Activity:
A word-for-word copy of the listing, free of images, is the expected answer.

Material for this task:
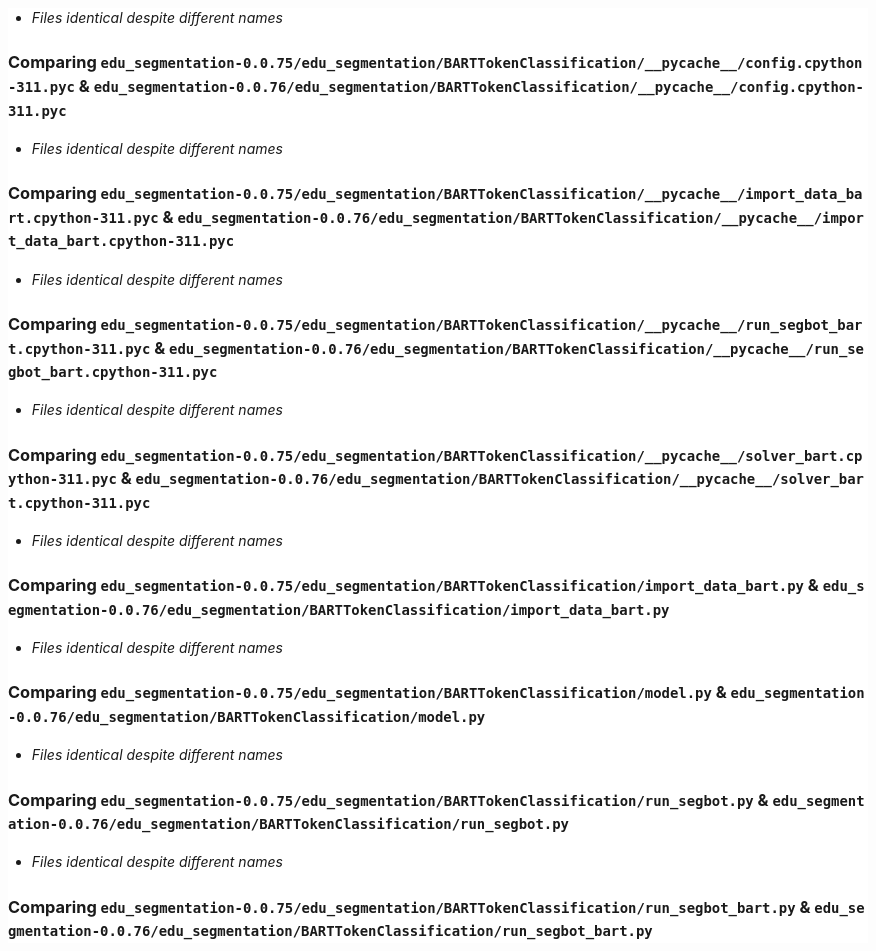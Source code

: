  * *Files identical despite different names*

### Comparing `edu_segmentation-0.0.75/edu_segmentation/BARTTokenClassification/__pycache__/config.cpython-311.pyc` & `edu_segmentation-0.0.76/edu_segmentation/BARTTokenClassification/__pycache__/config.cpython-311.pyc`

 * *Files identical despite different names*

### Comparing `edu_segmentation-0.0.75/edu_segmentation/BARTTokenClassification/__pycache__/import_data_bart.cpython-311.pyc` & `edu_segmentation-0.0.76/edu_segmentation/BARTTokenClassification/__pycache__/import_data_bart.cpython-311.pyc`

 * *Files identical despite different names*

### Comparing `edu_segmentation-0.0.75/edu_segmentation/BARTTokenClassification/__pycache__/run_segbot_bart.cpython-311.pyc` & `edu_segmentation-0.0.76/edu_segmentation/BARTTokenClassification/__pycache__/run_segbot_bart.cpython-311.pyc`

 * *Files identical despite different names*

### Comparing `edu_segmentation-0.0.75/edu_segmentation/BARTTokenClassification/__pycache__/solver_bart.cpython-311.pyc` & `edu_segmentation-0.0.76/edu_segmentation/BARTTokenClassification/__pycache__/solver_bart.cpython-311.pyc`

 * *Files identical despite different names*

### Comparing `edu_segmentation-0.0.75/edu_segmentation/BARTTokenClassification/import_data_bart.py` & `edu_segmentation-0.0.76/edu_segmentation/BARTTokenClassification/import_data_bart.py`

 * *Files identical despite different names*

### Comparing `edu_segmentation-0.0.75/edu_segmentation/BARTTokenClassification/model.py` & `edu_segmentation-0.0.76/edu_segmentation/BARTTokenClassification/model.py`

 * *Files identical despite different names*

### Comparing `edu_segmentation-0.0.75/edu_segmentation/BARTTokenClassification/run_segbot.py` & `edu_segmentation-0.0.76/edu_segmentation/BARTTokenClassification/run_segbot.py`

 * *Files identical despite different names*

### Comparing `edu_segmentation-0.0.75/edu_segmentation/BARTTokenClassification/run_segbot_bart.py` & `edu_segmentation-0.0.76/edu_segmentation/BARTTokenClassification/run_segbot_bart.py`
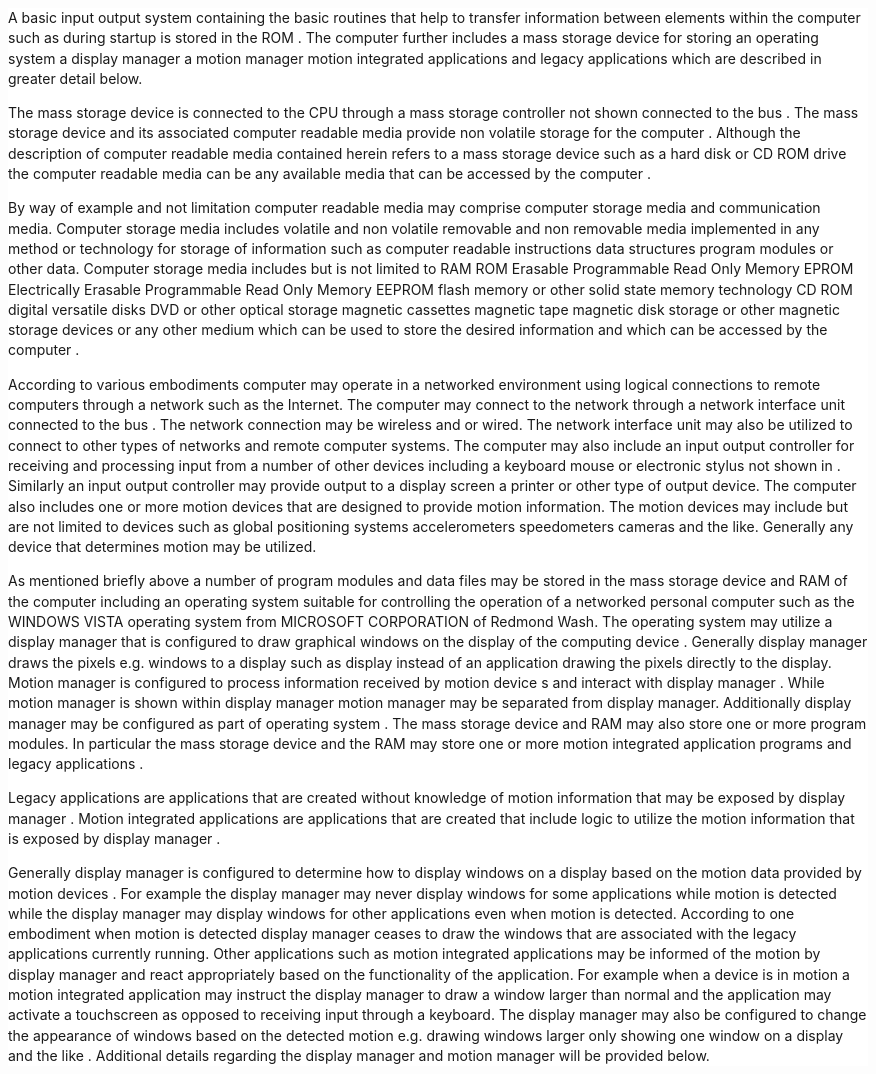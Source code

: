 A basic input output system containing the basic routines that help to transfer information between elements within the computer such as during startup is stored in the ROM . The computer further includes a mass storage device for storing an operating system a display manager a motion manager motion integrated applications and legacy applications which are described in greater detail below.

The mass storage device is connected to the CPU through a mass storage controller not shown connected to the bus . The mass storage device and its associated computer readable media provide non volatile storage for the computer . Although the description of computer readable media contained herein refers to a mass storage device such as a hard disk or CD ROM drive the computer readable media can be any available media that can be accessed by the computer .

By way of example and not limitation computer readable media may comprise computer storage media and communication media. Computer storage media includes volatile and non volatile removable and non removable media implemented in any method or technology for storage of information such as computer readable instructions data structures program modules or other data. Computer storage media includes but is not limited to RAM ROM Erasable Programmable Read Only Memory EPROM Electrically Erasable Programmable Read Only Memory EEPROM flash memory or other solid state memory technology CD ROM digital versatile disks DVD or other optical storage magnetic cassettes magnetic tape magnetic disk storage or other magnetic storage devices or any other medium which can be used to store the desired information and which can be accessed by the computer .

According to various embodiments computer may operate in a networked environment using logical connections to remote computers through a network such as the Internet. The computer may connect to the network through a network interface unit connected to the bus . The network connection may be wireless and or wired. The network interface unit may also be utilized to connect to other types of networks and remote computer systems. The computer may also include an input output controller for receiving and processing input from a number of other devices including a keyboard mouse or electronic stylus not shown in . Similarly an input output controller may provide output to a display screen a printer or other type of output device. The computer also includes one or more motion devices that are designed to provide motion information. The motion devices may include but are not limited to devices such as global positioning systems accelerometers speedometers cameras and the like. Generally any device that determines motion may be utilized.

As mentioned briefly above a number of program modules and data files may be stored in the mass storage device and RAM of the computer including an operating system suitable for controlling the operation of a networked personal computer such as the WINDOWS VISTA operating system from MICROSOFT CORPORATION of Redmond Wash. The operating system may utilize a display manager that is configured to draw graphical windows on the display of the computing device . Generally display manager draws the pixels e.g. windows to a display such as display instead of an application drawing the pixels directly to the display. Motion manager is configured to process information received by motion device s and interact with display manager . While motion manager is shown within display manager motion manager may be separated from display manager. Additionally display manager may be configured as part of operating system . The mass storage device and RAM may also store one or more program modules. In particular the mass storage device and the RAM may store one or more motion integrated application programs and legacy applications .

Legacy applications are applications that are created without knowledge of motion information that may be exposed by display manager . Motion integrated applications are applications that are created that include logic to utilize the motion information that is exposed by display manager .

Generally display manager is configured to determine how to display windows on a display based on the motion data provided by motion devices . For example the display manager may never display windows for some applications while motion is detected while the display manager may display windows for other applications even when motion is detected. According to one embodiment when motion is detected display manager ceases to draw the windows that are associated with the legacy applications currently running. Other applications such as motion integrated applications may be informed of the motion by display manager and react appropriately based on the functionality of the application. For example when a device is in motion a motion integrated application may instruct the display manager to draw a window larger than normal and the application may activate a touchscreen as opposed to receiving input through a keyboard. The display manager may also be configured to change the appearance of windows based on the detected motion e.g. drawing windows larger only showing one window on a display and the like . Additional details regarding the display manager and motion manager will be provided below.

Solution to the problem:
Source code

:  * *Files identical despite different names*

### Comparing `edu_segmentation-0.0.75/edu_segmentation/BARTTokenClassification/__pycache__/config.cpython-311.pyc` & `edu_segmentation-0.0.76/edu_segmentation/BARTTokenClassification/__pycache__/config.cpython-311.pyc`

 * *Files identical despite different names*

### Comparing `edu_segmentation-0.0.75/edu_segmentation/BARTTokenClassification/__pycache__/import_data_bart.cpython-311.pyc` & `edu_segmentation-0.0.76/edu_segmentation/BARTTokenClassification/__pycache__/import_data_bart.cpython-311.pyc`

 * *Files identical despite different names*

### Comparing `edu_segmentation-0.0.75/edu_segmentation/BARTTokenClassification/__pycache__/run_segbot_bart.cpython-311.pyc` & `edu_segmentation-0.0.76/edu_segmentation/BARTTokenClassification/__pycache__/run_segbot_bart.cpython-311.pyc`

 * *Files identical despite different names*

### Comparing `edu_segmentation-0.0.75/edu_segmentation/BARTTokenClassification/__pycache__/solver_bart.cpython-311.pyc` & `edu_segmentation-0.0.76/edu_segmentation/BARTTokenClassification/__pycache__/solver_bart.cpython-311.pyc`

 * *Files identical despite different names*

### Comparing `edu_segmentation-0.0.75/edu_segmentation/BARTTokenClassification/import_data_bart.py` & `edu_segmentation-0.0.76/edu_segmentation/BARTTokenClassification/import_data_bart.py`

 * *Files identical despite different names*

### Comparing `edu_segmentation-0.0.75/edu_segmentation/BARTTokenClassification/model.py` & `edu_segmentation-0.0.76/edu_segmentation/BARTTokenClassification/model.py`

 * *Files identical despite different names*

### Comparing `edu_segmentation-0.0.75/edu_segmentation/BARTTokenClassification/run_segbot.py` & `edu_segmentation-0.0.76/edu_segmentation/BARTTokenClassification/run_segbot.py`

 * *Files identical despite different names*

### Comparing `edu_segmentation-0.0.75/edu_segmentation/BARTTokenClassification/run_segbot_bart.py` & `edu_segmentation-0.0.76/edu_segmentation/BARTTokenClassification/run_segbot_bart.py`
Source code

: A basic input output system containing the basic routines that help to transfer information between elements within the computer such as during startup is stored in the ROM . The computer further includes a mass storage device for storing an operating system a display manager a motion manager motion integrated applications and legacy applications which are described in greater detail below.

The mass storage device is connected to the CPU through a mass storage controller not shown connected to the bus . The mass storage device and its associated computer readable media provide non volatile storage for the computer . Although the description of computer readable media contained herein refers to a mass storage device such as a hard disk or CD ROM drive the computer readable media can be any available media that can be accessed by the computer .

By way of example and not limitation computer readable media may comprise computer storage media and communication media. Computer storage media includes volatile and non volatile removable and non removable media implemented in any method or technology for storage of information such as computer readable instructions data structures program modules or other data. Computer storage media includes but is not limited to RAM ROM Erasable Programmable Read Only Memory EPROM Electrically Erasable Programmable Read Only Memory EEPROM flash memory or other solid state memory technology CD ROM digital versatile disks DVD or other optical storage magnetic cassettes magnetic tape magnetic disk storage or other magnetic storage devices or any other medium which can be used to store the desired information and which can be accessed by the computer .

According to various embodiments computer may operate in a networked environment using logical connections to remote computers through a network such as the Internet. The computer may connect to the network through a network interface unit connected to the bus . The network connection may be wireless and or wired. The network interface unit may also be utilized to connect to other types of networks and remote computer systems. The computer may also include an input output controller for receiving and processing input from a number of other devices including a keyboard mouse or electronic stylus not shown in . Similarly an input output controller may provide output to a display screen a printer or other type of output device. The computer also includes one or more motion devices that are designed to provide motion information. The motion devices may include but are not limited to devices such as global positioning systems accelerometers speedometers cameras and the like. Generally any device that determines motion may be utilized.

As mentioned briefly above a number of program modules and data files may be stored in the mass storage device and RAM of the computer including an operating system suitable for controlling the operation of a networked personal computer such as the WINDOWS VISTA operating system from MICROSOFT CORPORATION of Redmond Wash. The operating system may utilize a display manager that is configured to draw graphical windows on the display of the computing device . Generally display manager draws the pixels e.g. windows to a display such as display instead of an application drawing the pixels directly to the display. Motion manager is configured to process information received by motion device s and interact with display manager . While motion manager is shown within display manager motion manager may be separated from display manager. Additionally display manager may be configured as part of operating system . The mass storage device and RAM may also store one or more program modules. In particular the mass storage device and the RAM may store one or more motion integrated application programs and legacy applications .

Legacy applications are applications that are created without knowledge of motion information that may be exposed by display manager . Motion integrated applications are applications that are created that include logic to utilize the motion information that is exposed by display manager .

Generally display manager is configured to determine how to display windows on a display based on the motion data provided by motion devices . For example the display manager may never display windows for some applications while motion is detected while the display manager may display windows for other applications even when motion is detected. According to one embodiment when motion is detected display manager ceases to draw the windows that are associated with the legacy applications currently running. Other applications such as motion integrated applications may be informed of the motion by display manager and react appropriately based on the functionality of the application. For example when a device is in motion a motion integrated application may instruct the display manager to draw a window larger than normal and the application may activate a touchscreen as opposed to receiving input through a keyboard. The display manager may also be configured to change the appearance of windows based on the detected motion e.g. drawing windows larger only showing one window on a display and the like . Additional details regarding the display manager and motion manager will be provided below.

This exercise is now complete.